5.2.2   La politique européenne devrait se doter d'instruments empêchant la délocalisation du travail vers d'autres zones, afin que la concurrence puisse s'exercer dans des conditions équitables. Cela favoriserait l'application des normes sociales et de droit du travail (3) que nous défendons pour un travail digne sur le marché intérieur. L'Union européenne doit de plus agir auprès des instances internationales concernées (en particulier l'OMC) afin que les normes fondamentales en matière sociale et de droit du travail soient prises en compte dans des considérations non commerciales. En effet, seuls des échanges commerciaux justes peuvent être véritablement libres.

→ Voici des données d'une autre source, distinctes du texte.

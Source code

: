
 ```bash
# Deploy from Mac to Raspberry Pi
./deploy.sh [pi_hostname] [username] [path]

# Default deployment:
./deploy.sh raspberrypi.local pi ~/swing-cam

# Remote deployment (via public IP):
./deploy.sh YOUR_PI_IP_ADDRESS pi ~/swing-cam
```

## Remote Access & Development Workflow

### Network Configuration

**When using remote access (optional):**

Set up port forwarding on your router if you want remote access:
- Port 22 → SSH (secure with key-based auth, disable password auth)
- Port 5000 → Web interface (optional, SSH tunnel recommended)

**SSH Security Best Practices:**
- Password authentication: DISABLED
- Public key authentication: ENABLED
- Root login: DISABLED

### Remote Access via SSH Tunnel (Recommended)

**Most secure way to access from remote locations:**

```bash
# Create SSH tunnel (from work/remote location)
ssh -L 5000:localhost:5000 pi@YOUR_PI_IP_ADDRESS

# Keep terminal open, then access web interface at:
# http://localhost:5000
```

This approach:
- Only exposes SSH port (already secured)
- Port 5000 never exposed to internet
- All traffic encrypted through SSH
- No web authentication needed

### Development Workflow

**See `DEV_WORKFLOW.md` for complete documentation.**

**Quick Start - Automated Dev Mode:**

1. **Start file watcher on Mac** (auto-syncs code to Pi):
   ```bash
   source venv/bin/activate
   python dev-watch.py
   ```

5.2.3   Le législateur doit par conséquent donner la priorité au nécessaire rééquilibrage de la situation existante en adoptant des mesures juridiques appropriées.

5.3   Le CESE demande au Parlement européen, au Conseil et à la Commission de tenir compte du présent avis et invite la présidence espagnole à proposer des mesures allant dans ce sens.

Bruxelles, le 28 avril 2010.

Le président du Comité économique et social européen

Mario SEPI


(1)  C 77 du 31.3.2009, p. 81.

(2)  Le CESE rappelle que l'UE est le premier importateur des produits agroalimentaires, position qu'elle occupe grâce aux régimes tarifaires préférentiels (SPG (système de préférences généralisées), SPG+, Tout sauf les armes) appliqués aux produits des pays les moins avancés et en voie de développement.

(3)  Conventions de l'OIT no 87, 98, 105, 111, 135, 182; Déclaration de l'OIT relative aux principes et droits fondamentaux au travail; Déclaration de principes tripartite de l'OIT sur les entreprises multinationales et la politique sociale; Déclaration de l'OIT sur le travail forcé; Déclaration de l'OIT sur la discrimination; Programme de l'OIT pour un travail décent; Déclaration de l'OIT sur le travail des enfants; Principes directeurs de l'OCDE sur le gouvernement d'entreprise; Principes directeurs de l'OCDE à l'intention des entreprises multinationales; Déclaration du Millénaire des Nations Unies.